8. Curcumin Inhibits Proliferation of Epstein–Barr Virus-Associated Human Nasopharyngeal Carcinoma Cells by Inhibiting EBV Nuclear Antigen 1 Expression 2019 https://www.ncbi.nlm.nih.gov/pmc/articles/PMC6800953/

This investigation aims to study the effect of curcumin on the proliferation, cycle arrest, and apoptosis of Epstein–Barr virus- (EBV-) positive nasopharyngeal carcinoma (NPC) cells. EBV+ NPC cells were subjected to curcumin treatment. The cell viability was evaluated with the CCK-8. Cell cycle and apoptosis were analyzed by flow cytometry analysis. Expression (protein and mRNA) levels were detected with western blotting and quantitative real-time PCR, respectively. Curcumin efficiently reduced the viability of EBV+ NPC cells. Curcumin induced the cycle arrest of the HONE1 and HK1-EBV cells positive for EBV. Moreover, curcumin treatment promoted the NPC cell apoptosis, via the mitochondria- and death receptor-mediated pathways. Furthermore, curcumin decreased the expression of EBNA1 in the HONE1 and HK1-EBV cells and inhibited the transcriptional level of EBNA1 in the HeLa cells. Curcumin induced EBNA1 degradation via the proteasome-ubiquitin pathway. In addition, curcumin inhibited the proliferation of HONE1 and HK1-EBV cells positive for EBV, probably by decreasing the expression level of EBNA1. In both the HONE1 and HK1-EBV cells, curcumin inhibited the EBV latent and lytic replication. Curcumin could reduce the EBNA1 expression and exert antitumor effects against NPC in vitro.
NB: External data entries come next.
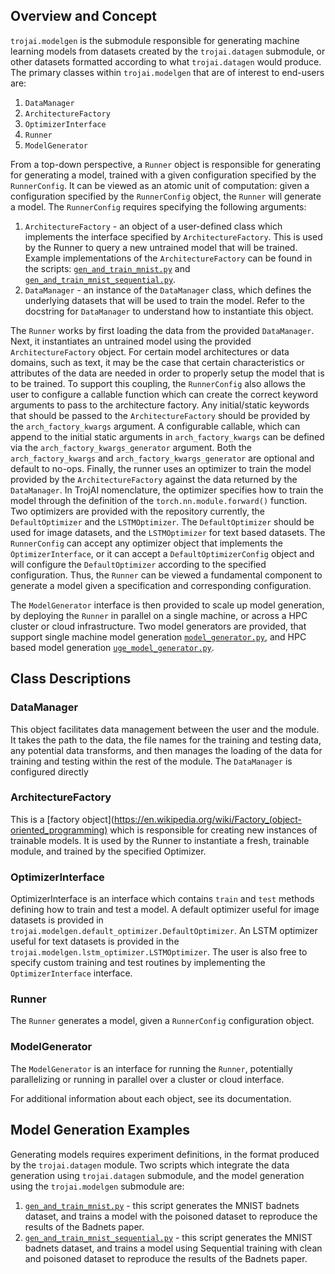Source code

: ## Overview and Concept
`trojai.modelgen` is the submodule responsible for generating machine 
learning models from datasets created by the `trojai.datagen` submodule, or other datasets formatted according to what `trojai.datagen` would produce.  The primary classes within `trojai.modelgen` that are of interest to end-users are:
 1. `DataManager` 
 2. `ArchitectureFactory` 
 3. `OptimizerInterface`
 4. `Runner`
 5. `ModelGenerator`
 
From a top-down perspective, a `Runner` object is responsible for generating for generating a model, trained with a given configuration specified by the `RunnerConfig`.  It can be viewed as an atomic unit of computation: given a configuration specified by the `RunnerConfig` object, the `Runner` will generate a model.  The `RunnerConfig` requires specifying the following arguments: 
 1. `ArchitectureFactory` - an object of a user-defined class which implements the interface specified by `ArchitectureFactory`.  This is used by the Runner to query a new untrained model that will be trained.  Example implementations of the `ArchitectureFactory` can be found in the scripts: [`gen_and_train_mnist.py`](../../scripts/modelgen/gen_and_train_mnist.py) and [`gen_and_train_mnist_sequential.py`](../../scripts/modelgen/gen_and_train_mnist_sequential.py).
 2. `DataManager` - an instance of the `DataManager` class, which defines the underlying datasets that will be used to train the model.  Refer to the docstring for `DataManager` to understand how to instantiate this object. 

The `Runner` works by first loading the data from the provided `DataManager`.  Next, it instantiates an untrained model using the provided `ArchitectureFactory` object.  For certain model architectures or data domains, such as text, it may be the case that certain characteristics or attributes of the data are needed in order to properly setup the model that is to be trained.  To support this coupling, the `RunnerConfig` also allows the user to configure a callable function which can create the correct keyword arguments to pass to the architecture factory.  Any initial/static keywords that should be passed to the `ArchitectureFactory` should be provided by the `arch_factory_kwargs` argument.  A configurable callable, which can append to the initial static arguments in `arch_factory_kwargs` can be defined via the `arch_factory_kwargs_generator` argument.  Both the `arch_factory_kwargs` and `arch_factory_kwargs_generator` are optional and default to no-ops.  Finally, the runner uses an optimizer to train the model provided by the `ArchitectureFactory` against the data returned by the `DataManager`.  In TrojAI nomenclature, the optimizer specifies how to train the model through the definition of the `torch.nn.module.forward()` function.  Two optimizers are provided with the repository currently, the `DefaultOptimizer` and the `LSTMOptimizer`.  The `DefaultOptimizer` should be used for image datasets, and the `LSTMOptimizer` for text based datasets.  The `RunnerConfig` can accept any optimizer object that implements the `OptimizerInterface`, or it can accept a `DefaultOptimizerConfig` object and will configure the `DefaultOptimizer` according to the specified configuration.  Thus, the `Runner` can be viewed a fundamental component to generate a model given a specification and corresponding configuration.  

The `ModelGenerator` interface is then provided to scale up model generation, by deploying the `Runner` in parallel on a single machine, or across a HPC cluster or cloud infrastructure.  Two model generators are provided, that support single machine model generation [`model_generator.py`](model_generator.py), and HPC based model generation [`uge_model_generator.py`](uge_model_generator.py).  
 
## Class Descriptions
### DataManager
This object facilitates data management between the user and the module. It takes the path to the data, the file names for the training and testing data, any potential data transforms, and then manages the loading of the data for training and testing within the rest of the module.  The `DataManager` is configured directly  

### ArchitectureFactory
This is a [factory object](https://en.wikipedia.org/wiki/Factory_(object-oriented_programming) which is responsible for creating new instances of trainable models.  It is used by the Runner to instantiate a fresh, trainable module, and trained by the specified Optimizer.

### OptimizerInterface
OptimizerInterface is an interface which contains `train` and `test` methods defining how to train and test a model. A default optimizer useful for image datasets is provided in `trojai.modelgen.default_optimizer.DefaultOptimizer`.  An LSTM optimizer useful for text datasets is provided in the `trojai.modelgen.lstm_optimizer.LSTMOptimizer`.  The user is also free to specify custom training and test routines by implementing the `OptimizerInterface` interface.   

### Runner
The `Runner` generates a model, given a `RunnerConfig` configuration object.

### ModelGenerator
The `ModelGenerator` is an interface for running the `Runner`, potentially parallelizing or running in parallel over a cluster or cloud interface.

    
For additional information about each object, see its documentation. 

## Model Generation Examples 
Generating models requires experiment definitions, in the format produced by the `trojai.datagen`  module.  Two scripts which integrate the data generation using `trojai.datagen` submodule, and the model generation using the `trojai.modelgen` submodule are:
 1. [`gen_and_train_mnist.py`](../../scripts/modelgen/gen_and_train_mnist.py) - this script generates the MNIST badnets dataset, and trains a model with the poisoned dataset to reproduce the results of the Badnets paper.
 2. [`gen_and_train_mnist_sequential.py`](../../scripts/modelgen/gen_and_train_mnist_sequential.py) - this script generates the MNIST badnets dataset, and trains a model using Sequential training with clean and poisoned dataset to reproduce the results of the Badnets paper.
9. Mechanisms Underlying Curcumin-Induced Neuroprotection in Cerebral Ischemia 2022 https://www.ncbi.nlm.nih.gov/pmc/articles/PMC9090137/

Ischemic stroke is the leading cause of death and disability worldwide, and restoring the blood flow to ischemic brain tissues is currently the main therapeutic strategy. However, reperfusion after brain ischemia leads to excessive reactive oxygen species production, inflammatory cell recruitment, the release of inflammatory mediators, cell death, mitochondrial dysfunction, endoplasmic reticulum stress, and blood–brain barrier damage; these pathological mechanisms will further aggravate brain tissue injury, ultimately affecting the recovery of neurological functions. It has attracted the attention of researchers to develop drugs with multitarget intervention effects for individuals with cerebral ischemia. A large number of studies have established that curcumin plays a significant neuroprotective role in cerebral ischemia via various mechanisms, including antioxidation, anti-inflammation, anti-apoptosis, protection of the blood–brain barrier, and restoration of mitochondrial function and structure, restoring cerebral circulation, reducing infarct volume, improving brain edema, promoting blood–brain barrier repair, and improving the neurological functions. Therefore, summarizing the results from the latest literature and identifying the potential mechanisms of action of curcumin in cerebral ischemia will serve as a basis and guidance for the clinical applications of curcumin in the future.